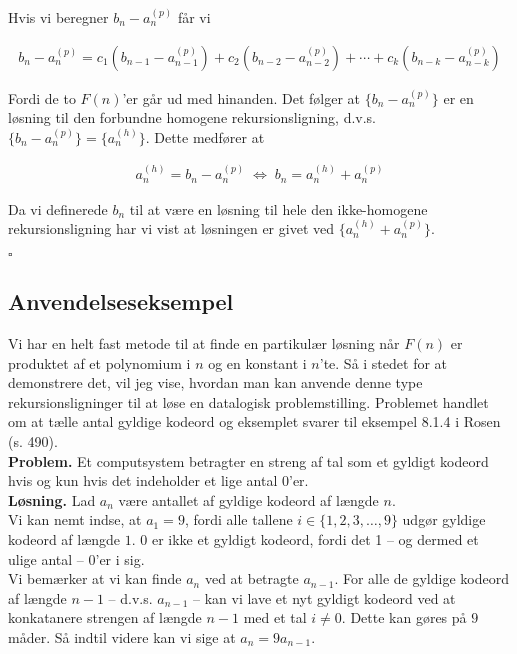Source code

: \documentclass[12pt]{article}
\begin{document}
Hvis vi beregner $b_n - a_n^{(p)}$ får vi

\begin{align*}
    b_n-a_n^{(p)} = c_1(b_{n-1}- a_{n-1}^{(p)}) + c_2(b_{n-2} - a_{n-2}^{(p)}) + \cdots + c_k(b_{n-k}-a_{n-k}^{(p)})
\end{align*}

Fordi de to $F(n)$'er går ud med hinanden. Det følger at $\{b_n-a_n^{(p)}\}$ er en løsning til den forbundne homogene rekursionsligning, d.v.s. $\{b_n-a_n^{(p)}\}=\{a_n^{(h)}\}$. Dette medfører at 

\begin{align*}
    a_n^{(h)} = b_n - a_n^{(p)} \; \Leftrightarrow \; b_n = a_n^{(h)} + a_n^{(p)}
\end{align*}

Da vi definerede $b_n$ til at være en løsning til hele den ikke-homogene rekursionsligning har vi vist at løsningen er givet ved $\{a_n^{(h)} + a_n^{(p)}\}$.

\begin{flushright}
    $\square$
\end{flushright}

\subsection*{Anvendelseseksempel}

Vi har en helt fast metode til at finde en partikulær løsning når $F(n)$ er produktet af et polynomium i $n$ og en konstant i $n$'te. Så i stedet for at demonstrere det, vil jeg vise, hvordan man kan anvende denne type rekursionsligninger til at løse en datalogisk problemstilling. Problemet handlet om at tælle antal gyldige kodeord og eksemplet svarer til eksempel 8.1.4 i Rosen (s. 490). \\

\textbf{Problem.} Et computsystem betragter en streng af tal som et gyldigt kodeord hvis og kun hvis det indeholder et lige antal $0$'er. \\

\textbf{Løsning.} Lad $a_n$ være antallet af gyldige kodeord af længde $n$. \\

Vi kan nemt indse, at $a_1=9$, fordi alle tallene $i \in \{1,2,3,\ldots,9\}$ udgør gyldige kodeord af længde $1$. $0$ er ikke et gyldigt kodeord, fordi det 1 -- og dermed et ulige antal -- $0$'er i sig. \\

Vi bemærker at vi kan finde $a_n$ ved at betragte $a_{n-1}$. For alle de gyldige kodeord af længde $n-1$ -- d.v.s. $a_{n-1}$ -- kan vi lave et nyt gyldigt kodeord ved at konkatanere strengen af længde $n-1$ med et tal $i \ne 0$. Dette kan gøres på $9$ måder. Så indtil videre kan vi sige at $a_n = 9a_{n-1}$.\\
\end{document}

EXERCISE DETAILS:
Type the listing out again word for word, passing over each picture.

TASK RESPONSE:
Source code

: \documentclass[12pt]{article}
\begin{document}
Hvis vi beregner $b_n - a_n^{(p)}$ får vi

\begin{align*}
    b_n-a_n^{(p)} = c_1(b_{n-1}- a_{n-1}^{(p)}) + c_2(b_{n-2} - a_{n-2}^{(p)}) + \cdots + c_k(b_{n-k}-a_{n-k}^{(p)})
\end{align*}

Fordi de to $F(n)$'er går ud med hinanden. Det følger at $\{b_n-a_n^{(p)}\}$ er en løsning til den forbundne homogene rekursionsligning, d.v.s. $\{b_n-a_n^{(p)}\}=\{a_n^{(h)}\}$. Dette medfører at 

\begin{align*}
    a_n^{(h)} = b_n - a_n^{(p)} \; \Leftrightarrow \; b_n = a_n^{(h)} + a_n^{(p)}
\end{align*}

Da vi definerede $b_n$ til at være en løsning til hele den ikke-homogene rekursionsligning har vi vist at løsningen er givet ved $\{a_n^{(h)} + a_n^{(p)}\}$.

\begin{flushright}
    $\square$
\end{flushright}

\subsection*{Anvendelseseksempel}

Vi har en helt fast metode til at finde en partikulær løsning når $F(n)$ er produktet af et polynomium i $n$ og en konstant i $n$'te. Så i stedet for at demonstrere det, vil jeg vise, hvordan man kan anvende denne type rekursionsligninger til at løse en datalogisk problemstilling. Problemet handlet om at tælle antal gyldige kodeord og eksemplet svarer til eksempel 8.1.4 i Rosen (s. 490). \\

\textbf{Problem.} Et computsystem betragter en streng af tal som et gyldigt kodeord hvis og kun hvis det indeholder et lige antal $0$'er. \\

\textbf{Løsning.} Lad $a_n$ være antallet af gyldige kodeord af længde $n$. \\

Vi kan nemt indse, at $a_1=9$, fordi alle tallene $i \in \{1,2,3,\ldots,9\}$ udgør gyldige kodeord af længde $1$. $0$ er ikke et gyldigt kodeord, fordi det 1 -- og dermed et ulige antal -- $0$'er i sig. \\

Vi bemærker at vi kan finde $a_n$ ved at betragte $a_{n-1}$. For alle de gyldige kodeord af længde $n-1$ -- d.v.s. $a_{n-1}$ -- kan vi lave et nyt gyldigt kodeord ved at konkatanere strengen af længde $n-1$ med et tal $i \ne 0$. Dette kan gøres på $9$ måder. Så indtil videre kan vi sige at $a_n = 9a_{n-1}$.\\
\end{document}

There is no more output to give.